### What you are asked to do
Print every line of the listing exactly, please.

########################################

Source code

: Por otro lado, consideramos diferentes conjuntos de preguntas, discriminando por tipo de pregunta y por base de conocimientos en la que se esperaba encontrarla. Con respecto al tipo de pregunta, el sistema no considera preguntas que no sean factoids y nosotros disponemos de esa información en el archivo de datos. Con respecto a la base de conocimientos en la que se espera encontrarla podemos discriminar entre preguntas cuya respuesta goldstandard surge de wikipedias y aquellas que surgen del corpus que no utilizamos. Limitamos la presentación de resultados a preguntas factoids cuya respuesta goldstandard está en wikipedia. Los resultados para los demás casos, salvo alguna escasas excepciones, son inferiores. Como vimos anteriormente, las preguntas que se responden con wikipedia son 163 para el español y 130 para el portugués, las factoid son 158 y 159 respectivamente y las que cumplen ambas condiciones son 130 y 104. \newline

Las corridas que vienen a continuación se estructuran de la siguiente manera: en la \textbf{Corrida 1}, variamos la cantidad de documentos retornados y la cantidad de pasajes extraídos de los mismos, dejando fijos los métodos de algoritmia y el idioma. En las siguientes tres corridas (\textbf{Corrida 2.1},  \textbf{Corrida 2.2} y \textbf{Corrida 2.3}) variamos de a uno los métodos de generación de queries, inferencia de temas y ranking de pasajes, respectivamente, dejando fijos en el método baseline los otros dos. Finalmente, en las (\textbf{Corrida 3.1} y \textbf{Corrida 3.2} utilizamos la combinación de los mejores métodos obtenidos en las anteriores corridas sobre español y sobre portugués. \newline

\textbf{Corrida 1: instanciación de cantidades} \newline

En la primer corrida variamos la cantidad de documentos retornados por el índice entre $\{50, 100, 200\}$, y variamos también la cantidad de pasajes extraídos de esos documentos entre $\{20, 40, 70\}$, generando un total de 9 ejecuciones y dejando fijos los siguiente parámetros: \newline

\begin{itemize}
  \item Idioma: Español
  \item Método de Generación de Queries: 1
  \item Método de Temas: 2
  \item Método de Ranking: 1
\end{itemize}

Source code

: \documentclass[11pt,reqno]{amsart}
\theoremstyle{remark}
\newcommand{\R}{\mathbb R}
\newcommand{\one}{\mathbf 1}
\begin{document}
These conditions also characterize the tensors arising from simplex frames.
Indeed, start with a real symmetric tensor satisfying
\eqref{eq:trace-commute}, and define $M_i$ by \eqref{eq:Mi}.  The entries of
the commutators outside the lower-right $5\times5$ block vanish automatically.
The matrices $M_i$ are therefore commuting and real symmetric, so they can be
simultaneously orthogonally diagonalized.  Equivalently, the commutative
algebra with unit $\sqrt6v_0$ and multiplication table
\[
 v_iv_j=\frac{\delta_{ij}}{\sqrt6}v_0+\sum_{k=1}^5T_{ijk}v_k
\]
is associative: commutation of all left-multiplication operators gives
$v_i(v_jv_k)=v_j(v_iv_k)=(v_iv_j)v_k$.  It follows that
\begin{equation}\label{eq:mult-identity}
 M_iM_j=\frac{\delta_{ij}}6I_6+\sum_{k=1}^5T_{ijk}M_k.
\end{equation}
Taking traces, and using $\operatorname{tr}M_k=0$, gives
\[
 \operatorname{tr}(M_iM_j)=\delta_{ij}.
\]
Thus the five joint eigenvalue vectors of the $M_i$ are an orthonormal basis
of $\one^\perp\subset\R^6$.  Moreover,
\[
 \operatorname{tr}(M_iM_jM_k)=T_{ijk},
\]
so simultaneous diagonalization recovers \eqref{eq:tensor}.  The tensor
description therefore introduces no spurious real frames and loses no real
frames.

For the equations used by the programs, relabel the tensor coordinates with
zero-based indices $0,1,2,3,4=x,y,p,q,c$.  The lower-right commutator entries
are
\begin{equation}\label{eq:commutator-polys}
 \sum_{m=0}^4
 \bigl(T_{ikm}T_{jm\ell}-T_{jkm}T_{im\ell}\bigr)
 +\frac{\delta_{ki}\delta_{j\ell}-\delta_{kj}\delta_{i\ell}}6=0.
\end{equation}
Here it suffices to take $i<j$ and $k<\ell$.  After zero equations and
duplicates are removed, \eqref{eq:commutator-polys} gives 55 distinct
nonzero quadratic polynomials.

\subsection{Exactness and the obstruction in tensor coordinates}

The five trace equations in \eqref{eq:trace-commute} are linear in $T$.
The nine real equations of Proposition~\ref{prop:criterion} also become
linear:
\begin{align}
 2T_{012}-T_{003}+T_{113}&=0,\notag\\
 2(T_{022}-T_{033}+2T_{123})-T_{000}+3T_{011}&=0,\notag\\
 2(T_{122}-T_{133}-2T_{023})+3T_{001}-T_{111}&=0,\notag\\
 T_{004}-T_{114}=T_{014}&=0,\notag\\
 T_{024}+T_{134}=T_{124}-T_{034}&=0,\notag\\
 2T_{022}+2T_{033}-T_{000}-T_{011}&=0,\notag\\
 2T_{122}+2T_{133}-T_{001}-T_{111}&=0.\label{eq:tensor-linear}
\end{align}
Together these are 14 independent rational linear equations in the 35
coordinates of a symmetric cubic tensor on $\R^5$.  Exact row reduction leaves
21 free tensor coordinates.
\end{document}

########################################

### Exercise answer
Source code

: Por otro lado, consideramos diferentes conjuntos de preguntas, discriminando por tipo de pregunta y por base de conocimientos en la que se esperaba encontrarla. Con respecto al tipo de pregunta, el sistema no considera preguntas que no sean factoids y nosotros disponemos de esa información en el archivo de datos. Con respecto a la base de conocimientos en la que se espera encontrarla podemos discriminar entre preguntas cuya respuesta goldstandard surge de wikipedias y aquellas que surgen del corpus que no utilizamos. Limitamos la presentación de resultados a preguntas factoids cuya respuesta goldstandard está en wikipedia. Los resultados para los demás casos, salvo alguna escasas excepciones, son inferiores. Como vimos anteriormente, las preguntas que se responden con wikipedia son 163 para el español y 130 para el portugués, las factoid son 158 y 159 respectivamente y las que cumplen ambas condiciones son 130 y 104. \newline

Las corridas que vienen a continuación se estructuran de la siguiente manera: en la \textbf{Corrida 1}, variamos la cantidad de documentos retornados y la cantidad de pasajes extraídos de los mismos, dejando fijos los métodos de algoritmia y el idioma. En las siguientes tres corridas (\textbf{Corrida 2.1},  \textbf{Corrida 2.2} y \textbf{Corrida 2.3}) variamos de a uno los métodos de generación de queries, inferencia de temas y ranking de pasajes, respectivamente, dejando fijos en el método baseline los otros dos. Finalmente, en las (\textbf{Corrida 3.1} y \textbf{Corrida 3.2} utilizamos la combinación de los mejores métodos obtenidos en las anteriores corridas sobre español y sobre portugués. \newline

\textbf{Corrida 1: instanciación de cantidades} \newline

En la primer corrida variamos la cantidad de documentos retornados por el índice entre $\{50, 100, 200\}$, y variamos también la cantidad de pasajes extraídos de esos documentos entre $\{20, 40, 70\}$, generando un total de 9 ejecuciones y dejando fijos los siguiente parámetros: \newline

\begin{itemize}
  \item Idioma: Español
  \item Método de Generación de Queries: 1
  \item Método de Temas: 2
  \item Método de Ranking: 1
\end{itemize}

Source code

: \documentclass[11pt,reqno]{amsart}
\theoremstyle{remark}
\newcommand{\R}{\mathbb R}
\newcommand{\one}{\mathbf 1}
\begin{document}
These conditions also characterize the tensors arising from simplex frames.
Indeed, start with a real symmetric tensor satisfying
\eqref{eq:trace-commute}, and define $M_i$ by \eqref{eq:Mi}.  The entries of
the commutators outside the lower-right $5\times5$ block vanish automatically.
The matrices $M_i$ are therefore commuting and real symmetric, so they can be
simultaneously orthogonally diagonalized.  Equivalently, the commutative
algebra with unit $\sqrt6v_0$ and multiplication table
\[
 v_iv_j=\frac{\delta_{ij}}{\sqrt6}v_0+\sum_{k=1}^5T_{ijk}v_k
\]
is associative: commutation of all left-multiplication operators gives
$v_i(v_jv_k)=v_j(v_iv_k)=(v_iv_j)v_k$.  It follows that
\begin{equation}\label{eq:mult-identity}
 M_iM_j=\frac{\delta_{ij}}6I_6+\sum_{k=1}^5T_{ijk}M_k.
\end{equation}
Taking traces, and using $\operatorname{tr}M_k=0$, gives
\[
 \operatorname{tr}(M_iM_j)=\delta_{ij}.
\]
Thus the five joint eigenvalue vectors of the $M_i$ are an orthonormal basis
of $\one^\perp\subset\R^6$.  Moreover,
\[
 \operatorname{tr}(M_iM_jM_k)=T_{ijk},
\]
so simultaneous diagonalization recovers \eqref{eq:tensor}.  The tensor
description therefore introduces no spurious real frames and loses no real
frames.

For the equations used by the programs, relabel the tensor coordinates with
zero-based indices $0,1,2,3,4=x,y,p,q,c$.  The lower-right commutator entries
are
\begin{equation}\label{eq:commutator-polys}
 \sum_{m=0}^4
 \bigl(T_{ikm}T_{jm\ell}-T_{jkm}T_{im\ell}\bigr)
 +\frac{\delta_{ki}\delta_{j\ell}-\delta_{kj}\delta_{i\ell}}6=0.
\end{equation}
Here it suffices to take $i<j$ and $k<\ell$.  After zero equations and
duplicates are removed, \eqref{eq:commutator-polys} gives 55 distinct
nonzero quadratic polynomials.

\subsection{Exactness and the obstruction in tensor coordinates}

The five trace equations in \eqref{eq:trace-commute} are linear in $T$.
The nine real equations of Proposition~\ref{prop:criterion} also become
linear:
\begin{align}
 2T_{012}-T_{003}+T_{113}&=0,\notag\\
 2(T_{022}-T_{033}+2T_{123})-T_{000}+3T_{011}&=0,\notag\\
 2(T_{122}-T_{133}-2T_{023})+3T_{001}-T_{111}&=0,\notag\\
 T_{004}-T_{114}=T_{014}&=0,\notag\\
 T_{024}+T_{134}=T_{124}-T_{034}&=0,\notag\\
 2T_{022}+2T_{033}-T_{000}-T_{011}&=0,\notag\\
 2T_{122}+2T_{133}-T_{001}-T_{111}&=0.\label{eq:tensor-linear}
\end{align}
Together these are 14 independent rational linear equations in the 35
coordinates of a symmetric cubic tensor on $\R^5$.  Exact row reduction leaves
21 free tensor coordinates.
\end{document}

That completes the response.